• _TASK STATEMENT_: Copy out each line of the data that includes the string "enough".

RECORDS SHOWN START

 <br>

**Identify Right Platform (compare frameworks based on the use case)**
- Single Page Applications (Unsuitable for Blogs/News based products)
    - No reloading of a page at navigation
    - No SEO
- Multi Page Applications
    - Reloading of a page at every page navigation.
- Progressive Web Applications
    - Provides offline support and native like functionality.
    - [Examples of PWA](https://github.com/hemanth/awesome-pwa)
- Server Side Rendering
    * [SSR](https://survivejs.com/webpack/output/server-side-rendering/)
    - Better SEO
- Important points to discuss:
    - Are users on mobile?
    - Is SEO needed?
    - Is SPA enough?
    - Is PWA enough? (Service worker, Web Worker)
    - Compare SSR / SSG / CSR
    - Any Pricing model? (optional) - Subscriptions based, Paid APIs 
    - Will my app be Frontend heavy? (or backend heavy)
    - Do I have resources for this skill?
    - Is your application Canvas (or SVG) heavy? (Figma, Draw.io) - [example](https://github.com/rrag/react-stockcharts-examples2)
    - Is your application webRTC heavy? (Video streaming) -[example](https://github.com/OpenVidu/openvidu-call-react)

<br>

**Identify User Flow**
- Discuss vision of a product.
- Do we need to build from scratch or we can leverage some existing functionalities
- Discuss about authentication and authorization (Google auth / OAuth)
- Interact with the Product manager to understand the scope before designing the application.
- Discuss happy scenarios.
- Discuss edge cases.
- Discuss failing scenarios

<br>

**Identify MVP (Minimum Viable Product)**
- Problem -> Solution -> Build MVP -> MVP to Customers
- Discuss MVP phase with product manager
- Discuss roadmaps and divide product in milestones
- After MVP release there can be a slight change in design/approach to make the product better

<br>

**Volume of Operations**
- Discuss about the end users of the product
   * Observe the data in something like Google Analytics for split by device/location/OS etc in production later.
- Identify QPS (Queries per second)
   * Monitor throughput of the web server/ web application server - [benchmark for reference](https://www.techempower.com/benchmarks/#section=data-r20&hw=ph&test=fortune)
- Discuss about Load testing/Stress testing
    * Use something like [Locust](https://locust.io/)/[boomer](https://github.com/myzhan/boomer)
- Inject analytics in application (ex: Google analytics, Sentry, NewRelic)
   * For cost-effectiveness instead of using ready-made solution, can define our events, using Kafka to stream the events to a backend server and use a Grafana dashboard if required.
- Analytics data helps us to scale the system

RECORDS SHOWN END

• _RESPONSE TO THE EXERCISE_:
    - Is SPA enough?
    - Is PWA enough? (Service worker, Web Worker)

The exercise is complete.